> _GIVEN ENTRIES_
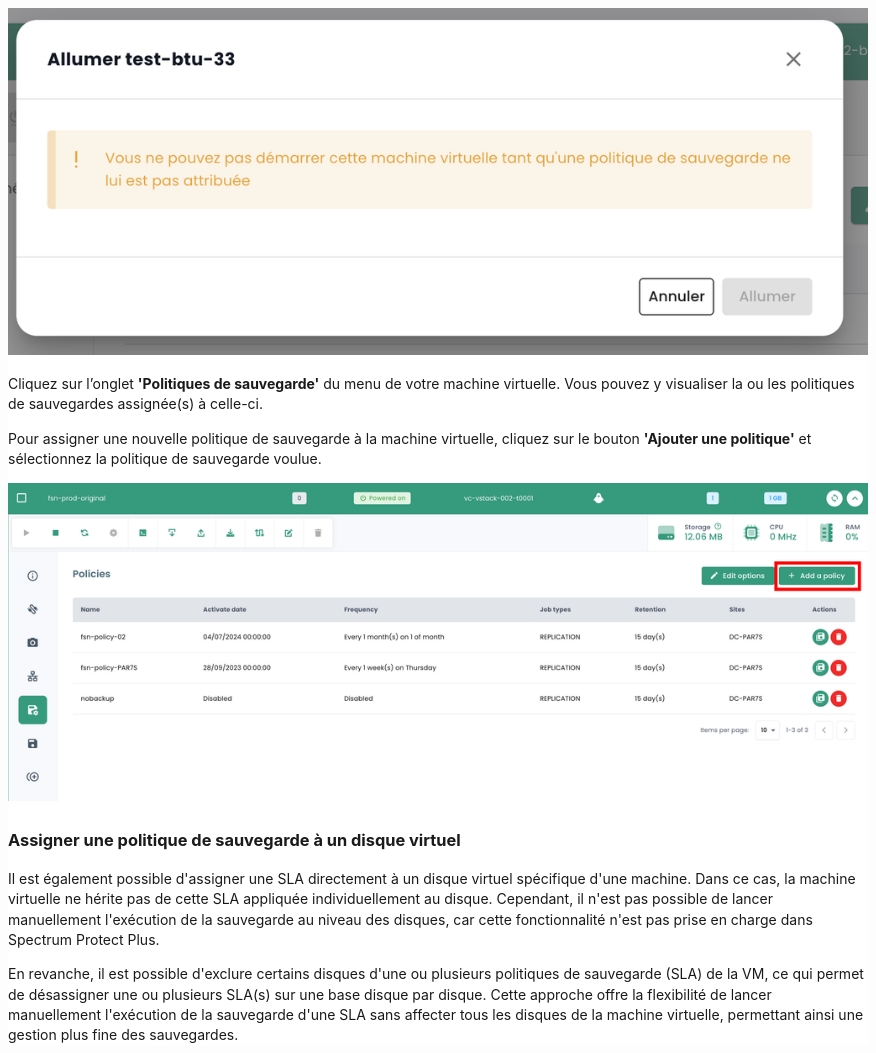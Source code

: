![](images/shiva_vm_politiques_backup_assign_mandatory.png)

Cliquez sur l’onglet __'Politiques de sauvegarde'__ du menu de votre machine virtuelle. Vous pouvez y visualiser la ou les politiques de sauvegardes assignée(s) à celle-ci.

Pour assigner une nouvelle politique de sauvegarde à la machine virtuelle, cliquez sur le bouton __'Ajouter une politique'__ et sélectionnez la politique de sauvegarde voulue.

![](images/shiva_vm_politiques_backup.png)

### Assigner une politique de sauvegarde à un disque virtuel

Il est également possible d'assigner une SLA directement à un disque virtuel spécifique d'une machine. Dans ce cas, la machine virtuelle ne hérite pas de cette SLA appliquée individuellement au disque. Cependant, il n'est pas possible de lancer manuellement l'exécution de la sauvegarde au niveau des disques, car cette fonctionnalité n'est pas prise en charge dans Spectrum Protect Plus.

En revanche, il est possible d'exclure certains disques d'une ou plusieurs politiques de sauvegarde (SLA) de la VM, ce qui permet de désassigner une ou plusieurs SLA(s) sur une base disque par disque. Cette approche offre la flexibilité de lancer manuellement l'exécution de la sauvegarde d'une SLA sans affecter tous les disques de la machine virtuelle, permettant ainsi une gestion plus fine des sauvegardes.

> _INSTRUCTIONS FOR THE TASK_
Whenever the word "sauvegardes" occurs in a line above, copy that line.

> _RESULT OF THE TASK_
Cliquez sur l’onglet __'Politiques de sauvegarde'__ du menu de votre machine virtuelle. Vous pouvez y visualiser la ou les politiques de sauvegardes assignée(s) à celle-ci.
En revanche, il est possible d'exclure certains disques d'une ou plusieurs politiques de sauvegarde (SLA) de la VM, ce qui permet de désassigner une ou plusieurs SLA(s) sur une base disque par disque. Cette approche offre la flexibilité de lancer manuellement l'exécution de la sauvegarde d'une SLA sans affecter tous les disques de la machine virtuelle, permettant ainsi une gestion plus fine des sauvegardes.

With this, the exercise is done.